/nlp-sentiment-analysis

Repository of my master thesis about sentiment analysis

Primary LanguageJupyter Notebook

Sentiment analysis experiments

This repository contains code for performing experiments checking quality of sentiment analysis of different ML algorithms and datasets.

Used datasets

Setup

To test notebooks, you need these datasets unpacked and saved to 'data' directory:

Amazon Fine Food Reviews IMDB

In notebooks, I assume following files in data directory:

$ cd data
$ ls
fine_foods_reviews.sqlite  # renamed from database.sqlite
aclImdb                    # extracted IMDB dataset

This project is designed to be run using docker.

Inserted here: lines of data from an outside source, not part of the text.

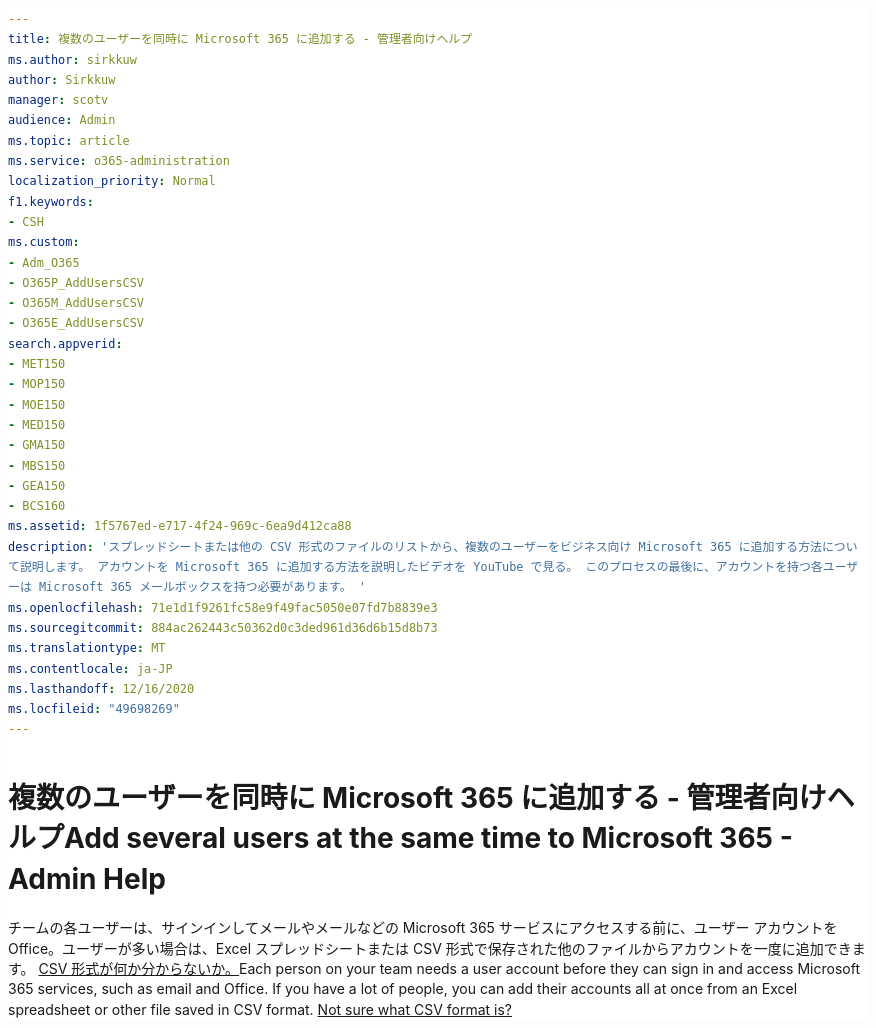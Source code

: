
 ```yaml
---
title: 複数のユーザーを同時に Microsoft 365 に追加する - 管理者向けヘルプ
ms.author: sirkkuw
author: Sirkkuw
manager: scotv
audience: Admin
ms.topic: article
ms.service: o365-administration
localization_priority: Normal
f1.keywords:
- CSH
ms.custom:
- Adm_O365
- O365P_AddUsersCSV
- O365M_AddUsersCSV
- O365E_AddUsersCSV
search.appverid:
- MET150
- MOP150
- MOE150
- MED150
- GMA150
- MBS150
- GEA150
- BCS160
ms.assetid: 1f5767ed-e717-4f24-969c-6ea9d412ca88
description: 'スプレッドシートまたは他の CSV 形式のファイルのリストから、複数のユーザーをビジネス向け Microsoft 365 に追加する方法について説明します。 アカウントを Microsoft 365 に追加する方法を説明したビデオを YouTube で見る。 このプロセスの最後に、アカウントを持つ各ユーザーは Microsoft 365 メールボックスを持つ必要があります。 '
ms.openlocfilehash: 71e1d1f9261fc58e9f49fac5050e07fd7b8839e3
ms.sourcegitcommit: 884ac262443c50362d0c3ded961d36d6b15d8b73
ms.translationtype: MT
ms.contentlocale: ja-JP
ms.lasthandoff: 12/16/2020
ms.locfileid: "49698269"
---
```

# <a name="add-several-users-at-the-same-time-to-microsoft-365---admin-help"></a><span data-ttu-id="e39ce-105">複数のユーザーを同時に Microsoft 365 に追加する - 管理者向けヘルプ</span><span class="sxs-lookup"><span data-stu-id="e39ce-105">Add several users at the same time to Microsoft 365 - Admin Help</span></span>

<span data-ttu-id="e39ce-p102">チームの各ユーザーは、サインインしてメールやメールなどの Microsoft 365 サービスにアクセスする前に、ユーザー アカウントをOffice。ユーザーが多い場合は、Excel スプレッドシートまたは CSV 形式で保存された他のファイルからアカウントを一度に追加できます。 [CSV 形式が何か分からないか。](add-several-users-at-the-same-time.md#__toc316652088)</span><span class="sxs-lookup"><span data-stu-id="e39ce-p102">Each person on your team needs a user account before they can sign in and access Microsoft 365 services, such as email and Office. If you have a lot of people, you can add their accounts all at once from an Excel spreadsheet or other file saved in CSV format. [Not sure what CSV format is?](add-several-users-at-the-same-time.md#__toc316652088)</span></span>
  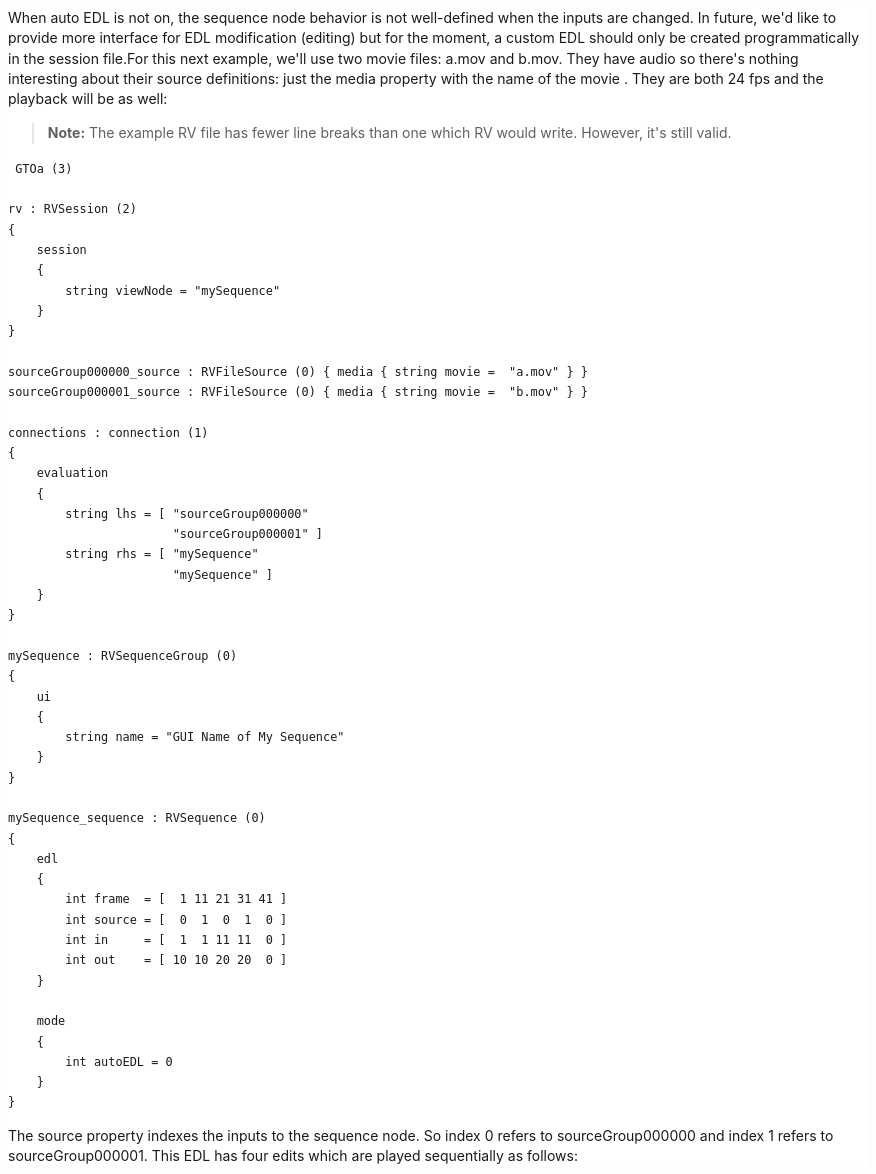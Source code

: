 When auto EDL is not on, the sequence node behavior is not well-defined when the inputs are changed. In future, we'd like to provide more interface for EDL modification (editing) but for the moment, a custom EDL should only be created programmatically in the session file.For this next example, we'll use two movie files: a.mov and b.mov. They have audio so there's nothing interesting about their source definitions: just the media property with the name of the movie . They are both 24 fps and the playback will be as well:

> **Note:** The example RV file has fewer line breaks than one which RV would write. However, it's still valid.

```
 GTOa (3)

rv : RVSession (2)
{
    session
    {
        string viewNode = "mySequence"
    }
}

sourceGroup000000_source : RVFileSource (0) { media { string movie =  "a.mov" } }
sourceGroup000001_source : RVFileSource (0) { media { string movie =  "b.mov" } }

connections : connection (1)
{
    evaluation
    {
        string lhs = [ "sourceGroup000000"
                       "sourceGroup000001" ]
        string rhs = [ "mySequence"
                       "mySequence" ]
    }
}

mySequence : RVSequenceGroup (0)
{
    ui
    {
        string name = "GUI Name of My Sequence"
    }
}

mySequence_sequence : RVSequence (0)
{
    edl
    {
        int frame  = [  1 11 21 31 41 ]
        int source = [  0  1  0  1  0 ]
        int in     = [  1  1 11 11  0 ]
        int out    = [ 10 10 20 20  0 ]
    }

    mode
    {
        int autoEDL = 0
    }
}  
```
The source property indexes the inputs to the sequence node. So index 0 refers to sourceGroup000000 and index 1 refers to sourceGroup000001. This EDL has four edits which are played sequentially as follows:
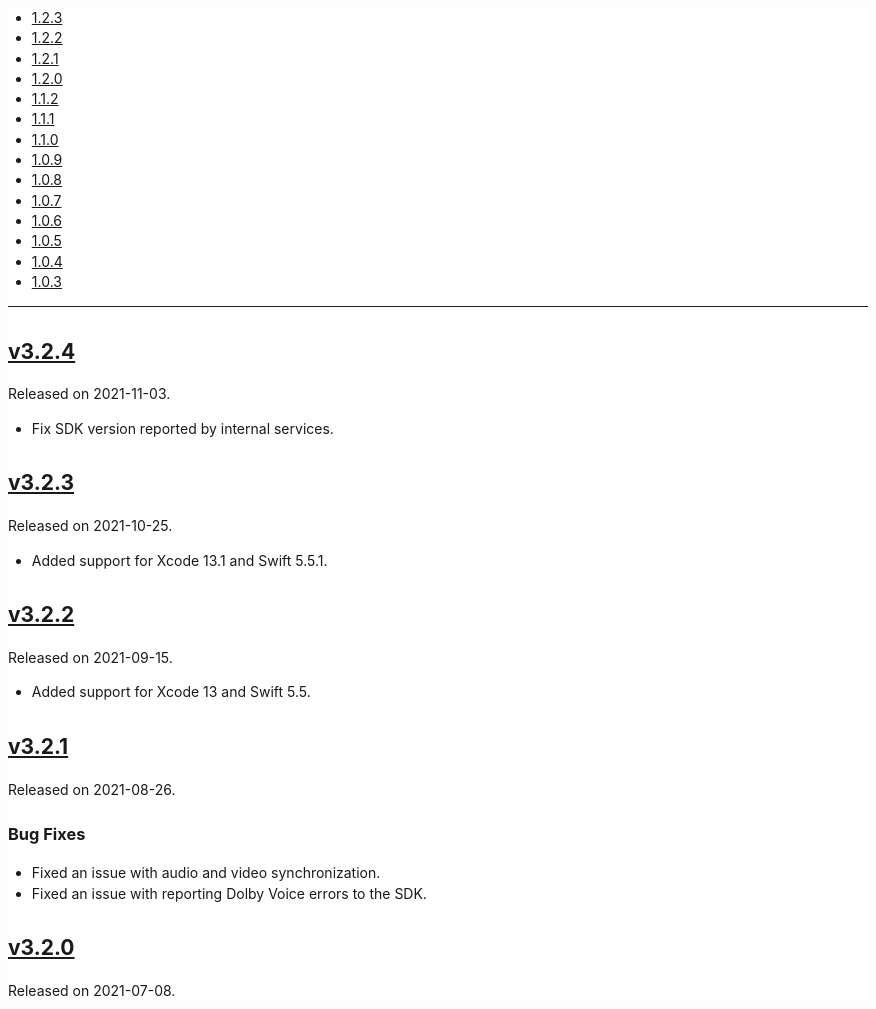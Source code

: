 - [1.2.3](#123)
- [1.2.2](#122)
- [1.2.1](#121)
- [1.2.0](#120)
- [1.1.2](#112)
- [1.1.1](#111)
- [1.1.0](#110)
- [1.0.9](#109)
- [1.0.8](#108)
- [1.0.7](#107)
- [1.0.6](#106)
- [1.0.5](#105)
- [1.0.4](#104)
- [1.0.3](#103)

---

## [v3.2.4](https://github.com/voxeet/voxeet-ios-sdk/releases/tag/v3.2.4)

Released on 2021-11-03.

- Fix SDK version reported by internal services.

## [v3.2.3](https://github.com/voxeet/voxeet-ios-sdk/releases/tag/v3.2.3)

Released on 2021-10-25.

- Added support for Xcode 13.1 and Swift 5.5.1.

## [v3.2.2](https://github.com/voxeet/voxeet-ios-sdk/releases/tag/v3.2.2)

Released on 2021-09-15.

- Added support for Xcode 13 and Swift 5.5.

## [v3.2.1](https://github.com/voxeet/voxeet-ios-sdk/releases/tag/v3.2.1)

Released on 2021-08-26.

### Bug Fixes
- Fixed an issue with audio and video synchronization.
- Fixed an issue with reporting Dolby Voice errors to the SDK.

## [v3.2.0](https://github.com/voxeet/voxeet-ios-sdk/releases/tag/v3.2.0)

Released on 2021-07-08.
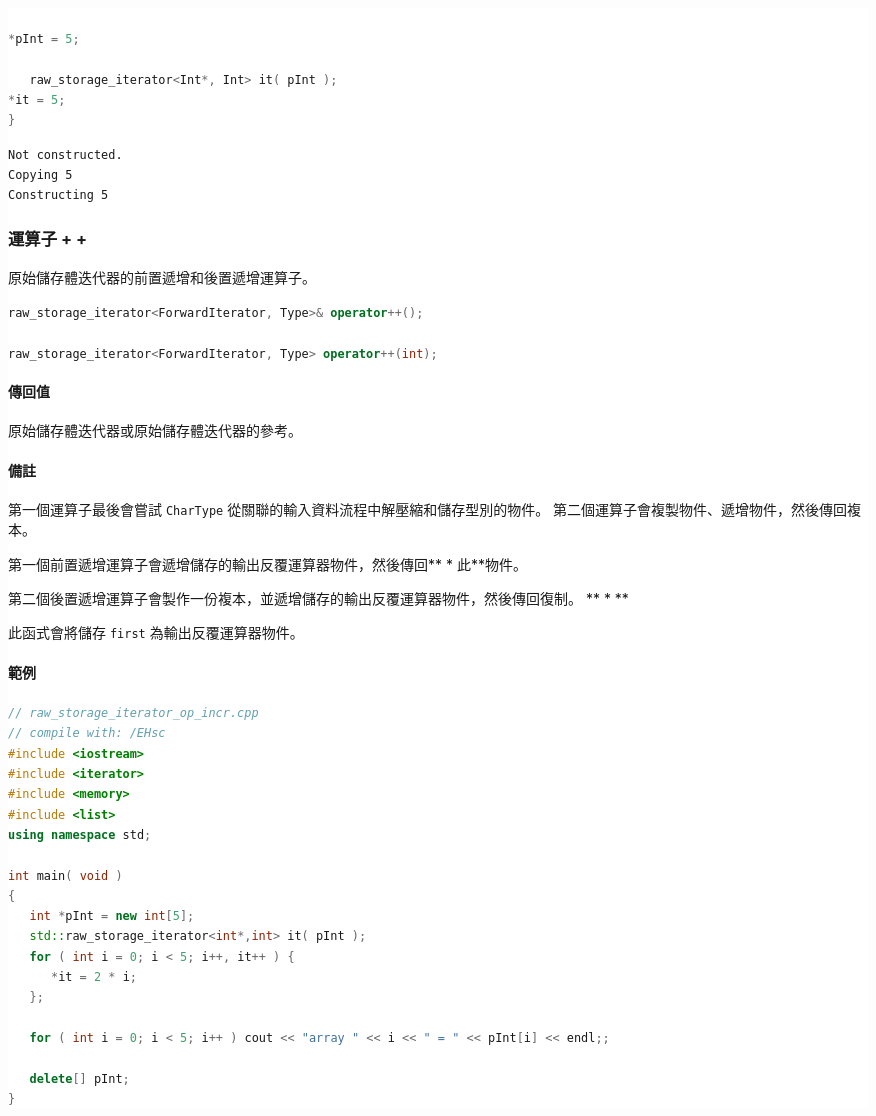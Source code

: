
 ```cpp

*pInt = 5;

   raw_storage_iterator<Int*, Int> it( pInt );
*it = 5;
}
```

```Output
Not constructed.
Copying 5
Constructing 5
```

### <a name="operator"></a><a name="op_add_add"></a> 運算子 + +

原始儲存體迭代器的前置遞增和後置遞增運算子。

```cpp
raw_storage_iterator<ForwardIterator, Type>& operator++();

raw_storage_iterator<ForwardIterator, Type> operator++(int);
```

#### <a name="return-value"></a>傳回值

原始儲存體迭代器或原始儲存體迭代器的參考。

#### <a name="remarks"></a>備註

第一個運算子最後會嘗試 `CharType` 從關聯的輸入資料流程中解壓縮和儲存型別的物件。 第二個運算子會複製物件、遞增物件，然後傳回複本。

第一個前置遞增運算子會遞增儲存的輸出反覆運算器物件，然後傳回** \* 此**物件。

第二個後置遞增運算子會製作一份複本，並遞增儲存的輸出反覆運算器物件，然後傳回復制。 ** \* **

此函式會將儲存 `first` 為輸出反覆運算器物件。

#### <a name="example"></a>範例

```cpp
// raw_storage_iterator_op_incr.cpp
// compile with: /EHsc
#include <iostream>
#include <iterator>
#include <memory>
#include <list>
using namespace std;

int main( void )
{
   int *pInt = new int[5];
   std::raw_storage_iterator<int*,int> it( pInt );
   for ( int i = 0; i < 5; i++, it++ ) {
      *it = 2 * i;
   };

   for ( int i = 0; i < 5; i++ ) cout << "array " << i << " = " << pInt[i] << endl;;

   delete[] pInt;
}
```
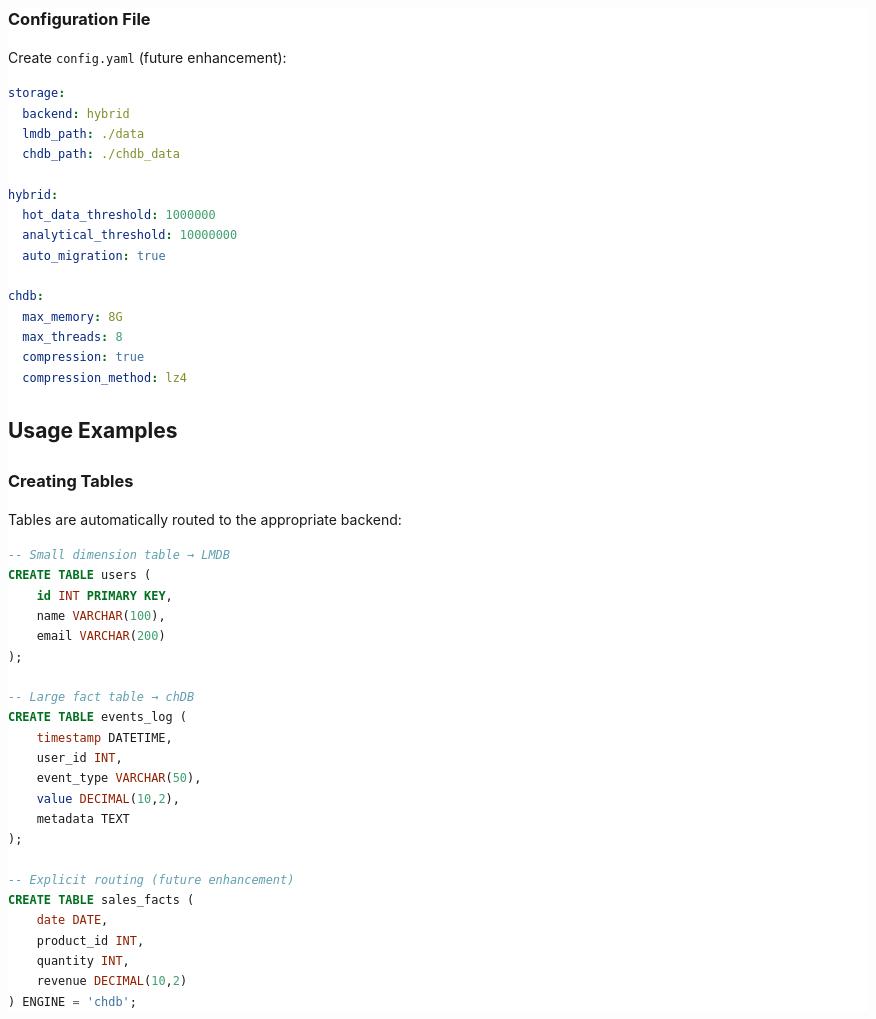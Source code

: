 ### Configuration File

Create `config.yaml` (future enhancement):
```yaml
storage:
  backend: hybrid
  lmdb_path: ./data
  chdb_path: ./chdb_data
  
hybrid:
  hot_data_threshold: 1000000
  analytical_threshold: 10000000
  auto_migration: true
  
chdb:
  max_memory: 8G
  max_threads: 8
  compression: true
  compression_method: lz4
```

## Usage Examples

### Creating Tables

Tables are automatically routed to the appropriate backend:

```sql
-- Small dimension table → LMDB
CREATE TABLE users (
    id INT PRIMARY KEY,
    name VARCHAR(100),
    email VARCHAR(200)
);

-- Large fact table → chDB
CREATE TABLE events_log (
    timestamp DATETIME,
    user_id INT,
    event_type VARCHAR(50),
    value DECIMAL(10,2),
    metadata TEXT
);

-- Explicit routing (future enhancement)
CREATE TABLE sales_facts (
    date DATE,
    product_id INT,
    quantity INT,
    revenue DECIMAL(10,2)
) ENGINE = 'chdb';
```
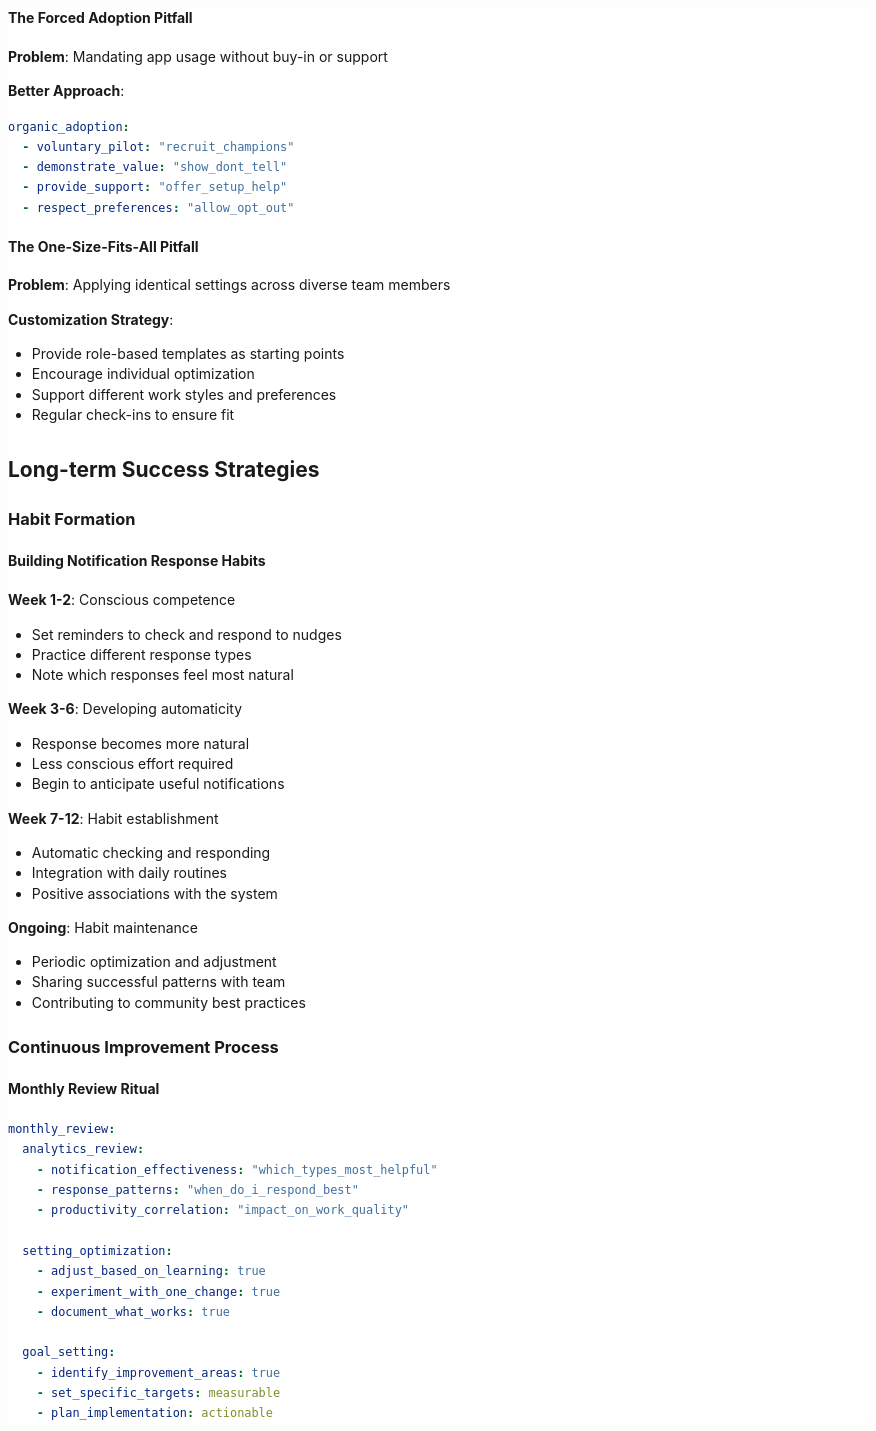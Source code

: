 #### The Forced Adoption Pitfall
**Problem**: Mandating app usage without buy-in or support

**Better Approach**:
```yaml
organic_adoption:
  - voluntary_pilot: "recruit_champions"
  - demonstrate_value: "show_dont_tell"
  - provide_support: "offer_setup_help"
  - respect_preferences: "allow_opt_out"
```

#### The One-Size-Fits-All Pitfall
**Problem**: Applying identical settings across diverse team members

**Customization Strategy**:
- Provide role-based templates as starting points
- Encourage individual optimization
- Support different work styles and preferences
- Regular check-ins to ensure fit

## Long-term Success Strategies

### Habit Formation

#### Building Notification Response Habits
**Week 1-2**: Conscious competence
- Set reminders to check and respond to nudges
- Practice different response types
- Note which responses feel most natural

**Week 3-6**: Developing automaticity
- Response becomes more natural
- Less conscious effort required
- Begin to anticipate useful notifications

**Week 7-12**: Habit establishment
- Automatic checking and responding
- Integration with daily routines
- Positive associations with the system

**Ongoing**: Habit maintenance
- Periodic optimization and adjustment
- Sharing successful patterns with team
- Contributing to community best practices

### Continuous Improvement Process

#### Monthly Review Ritual
```yaml
monthly_review:
  analytics_review:
    - notification_effectiveness: "which_types_most_helpful"
    - response_patterns: "when_do_i_respond_best"  
    - productivity_correlation: "impact_on_work_quality"
    
  setting_optimization:
    - adjust_based_on_learning: true
    - experiment_with_one_change: true
    - document_what_works: true
    
  goal_setting:
    - identify_improvement_areas: true
    - set_specific_targets: measurable
    - plan_implementation: actionable
```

CPU version is much easier to run:

# we'll creating symlink to CPU docker-compose to be used by default
ln -s docker-compose.yml docker-compose.cpu.yml
docker-compose up

# jupyter notebook should be listening on localhost:8888, with all examples ready to be run.

GPU version requires nvidia-docker and nvidia-docker-compose. After installing, run:

# we'll creating symlink to GPU docker-compose to be used by default
ln -s docker-compose.yml docker-compose.gpu.yml

docker-compose build

# run just one time to ensure proper volumes are created
nvidia-docker run --rm nvidia/cuda:8.0-cudnn6-devel-ubuntu16.04 echo "It's working"

# start using nvidia-docker-compose
nvidia-docker-compose up

After opening localhost:8888, there should be a file browser allowing to run Jupyter Notebooks.

Repository structure

Notebooks used for testing:

  1. IMDB Reviews models generation and results: src/text_sentiment_analysis_food.ipynb
  2. Amazon Fine Food Reviews models generation and results: src/text_sentiment_analysis_imdb.ipynb
  3. Results comparision: src/results_comparision.ipynb

Web application code is in src/app.py.

There is a quite large code base shared between notebooks and application, available inside src/shared directory. Model definitions can be found in src/shared/models.py.